Closing the Distance Between India’s Aspirations and Reality in Manufacturing:
- India’s ambitions in technology and manufacturing depend on a radical change in the country’s R&D environment. To bridge the current divide, two approaches are needed: bolstering university research infrastructure and promoting commercial sector participation.
- Proposals like the National Deep Tech Startup Policy (NDTSP) demonstrate a strong commitment to innovation and technical advancement. The private sector’s participation in India’s R&D ecosystem may be encouraged by this approach.
- Even though Deep Tech was created with a great deal of time and technological uncertainty, investing in intellectual property protection and overcoming technical barriers can open up new industries.
- The government’s commitment to using innovation and research as the cornerstone of development is demonstrated by the recent enactment of the Anusandhan National Research Foundation (ANRF) Act, 2023.
- This legislative action will support scientific research across the country. The Act intends to foster a strong research culture inside HEIs while bridging India’s ongoing R&D investment gap.
- While this programme seems promising, it still needs to overcome obstacles including maintaining global standards, promoting interdisciplinary cooperation, and guaranteeing fair fund distribution.
Enforcing Appropriate Use of Allotted Funds:
- While appeals for more financing from both public and private sources are valid, the Union Ministry of Science and Technology has continuously underutilised its budget. As a result, improving budget utilisation is also necessary to influence scientific achievements.
- Preventing underspending and underutilization of money designated for research and development is a clear priority. This calls for the governmental prioritising of R&D spending and the acknowledgement of this as a vital component of India’s growth trajectory.
- Ultimately, India requires the bureaucratic ability to assess scientific projects and oversee their utilisation following allotment. India needs to develop this capability in order to become a science power by 2047.
Setting Spending Priorities Through State Governments:
- Increases in public sector R&D spending are particularly necessary at the state level, if only to raise the standard of research facilities at state universities, which are linked to the flexibility of researchers to focus on more locally relevant issues.
- Additionally, spending must rise to the point that, with the right regulations in place, it removes the ongoing barrier preventing research from moving from the lab bench to the manufacturing floor. Without this flow, innovation will be limited to low-quality breakthroughs and have little value.

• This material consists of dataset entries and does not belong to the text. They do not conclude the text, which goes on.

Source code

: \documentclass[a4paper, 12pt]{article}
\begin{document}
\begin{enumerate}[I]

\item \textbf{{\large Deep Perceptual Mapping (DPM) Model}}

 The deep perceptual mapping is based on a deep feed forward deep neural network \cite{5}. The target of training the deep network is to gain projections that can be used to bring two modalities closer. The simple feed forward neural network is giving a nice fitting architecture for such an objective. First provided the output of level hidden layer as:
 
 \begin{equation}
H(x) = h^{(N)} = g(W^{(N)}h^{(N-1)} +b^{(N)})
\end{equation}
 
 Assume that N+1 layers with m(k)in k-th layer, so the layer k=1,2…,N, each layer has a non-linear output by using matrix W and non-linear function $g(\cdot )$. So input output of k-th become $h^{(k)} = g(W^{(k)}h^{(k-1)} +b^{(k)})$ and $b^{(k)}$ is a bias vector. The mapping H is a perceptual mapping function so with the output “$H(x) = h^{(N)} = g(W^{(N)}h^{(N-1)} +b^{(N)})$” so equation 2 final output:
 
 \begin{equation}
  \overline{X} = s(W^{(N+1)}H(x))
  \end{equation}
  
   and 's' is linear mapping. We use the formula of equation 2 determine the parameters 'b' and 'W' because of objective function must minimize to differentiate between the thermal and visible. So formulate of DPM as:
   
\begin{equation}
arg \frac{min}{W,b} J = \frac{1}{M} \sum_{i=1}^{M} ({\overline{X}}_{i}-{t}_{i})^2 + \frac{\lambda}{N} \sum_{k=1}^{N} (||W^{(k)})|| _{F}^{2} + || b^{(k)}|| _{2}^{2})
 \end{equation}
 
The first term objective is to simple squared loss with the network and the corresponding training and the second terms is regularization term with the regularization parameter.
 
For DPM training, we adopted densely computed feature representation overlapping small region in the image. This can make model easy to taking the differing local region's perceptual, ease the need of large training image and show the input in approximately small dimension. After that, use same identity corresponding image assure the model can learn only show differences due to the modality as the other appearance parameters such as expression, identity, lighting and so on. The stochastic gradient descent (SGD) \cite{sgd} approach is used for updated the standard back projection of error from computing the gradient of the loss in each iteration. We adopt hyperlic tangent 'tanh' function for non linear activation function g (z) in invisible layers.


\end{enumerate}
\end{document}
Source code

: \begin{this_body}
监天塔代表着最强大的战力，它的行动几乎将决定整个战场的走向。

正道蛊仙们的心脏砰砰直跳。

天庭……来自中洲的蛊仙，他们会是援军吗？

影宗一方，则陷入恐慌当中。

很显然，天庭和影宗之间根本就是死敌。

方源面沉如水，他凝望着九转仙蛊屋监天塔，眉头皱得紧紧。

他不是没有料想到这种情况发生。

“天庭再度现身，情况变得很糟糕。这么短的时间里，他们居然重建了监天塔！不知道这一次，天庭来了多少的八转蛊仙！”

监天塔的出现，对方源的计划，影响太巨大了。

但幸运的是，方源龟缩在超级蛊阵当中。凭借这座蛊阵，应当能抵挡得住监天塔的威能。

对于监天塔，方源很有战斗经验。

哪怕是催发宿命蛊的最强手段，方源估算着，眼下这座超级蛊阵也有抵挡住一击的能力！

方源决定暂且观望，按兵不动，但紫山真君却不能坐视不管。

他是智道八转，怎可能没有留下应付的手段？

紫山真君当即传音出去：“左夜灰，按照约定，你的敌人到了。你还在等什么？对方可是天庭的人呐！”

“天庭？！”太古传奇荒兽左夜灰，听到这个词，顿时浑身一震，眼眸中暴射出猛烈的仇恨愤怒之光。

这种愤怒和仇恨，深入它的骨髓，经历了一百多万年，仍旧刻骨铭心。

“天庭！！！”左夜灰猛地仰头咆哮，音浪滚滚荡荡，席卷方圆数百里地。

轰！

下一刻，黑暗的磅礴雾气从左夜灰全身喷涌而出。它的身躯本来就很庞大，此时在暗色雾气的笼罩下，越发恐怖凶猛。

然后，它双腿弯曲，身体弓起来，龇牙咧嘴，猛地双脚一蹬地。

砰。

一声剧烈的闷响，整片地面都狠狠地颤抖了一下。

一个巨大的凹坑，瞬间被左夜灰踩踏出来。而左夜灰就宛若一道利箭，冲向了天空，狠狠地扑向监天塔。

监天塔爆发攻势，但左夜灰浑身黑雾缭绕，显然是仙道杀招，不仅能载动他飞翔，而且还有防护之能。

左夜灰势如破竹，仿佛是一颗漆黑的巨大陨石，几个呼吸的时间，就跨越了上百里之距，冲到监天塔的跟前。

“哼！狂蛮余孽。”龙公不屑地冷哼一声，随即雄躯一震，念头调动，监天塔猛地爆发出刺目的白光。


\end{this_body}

- With the aim of promoting increased private sector involvement and offering strategic advice for research, innovation, and entrepreneurship, government initiatives are set to boost R&D investment in India. Even if India’s R&D sector is expanding significantly, it is nevertheless concerning that the country invests a little portion of its GDP in R&D when compared to other developed nations. Along with the NDTSP and ANRF Act of 2023, the interim budget for 2024–2025 underlines India’s commitment to supporting private sector-led research and innovation, especially in emerging industries.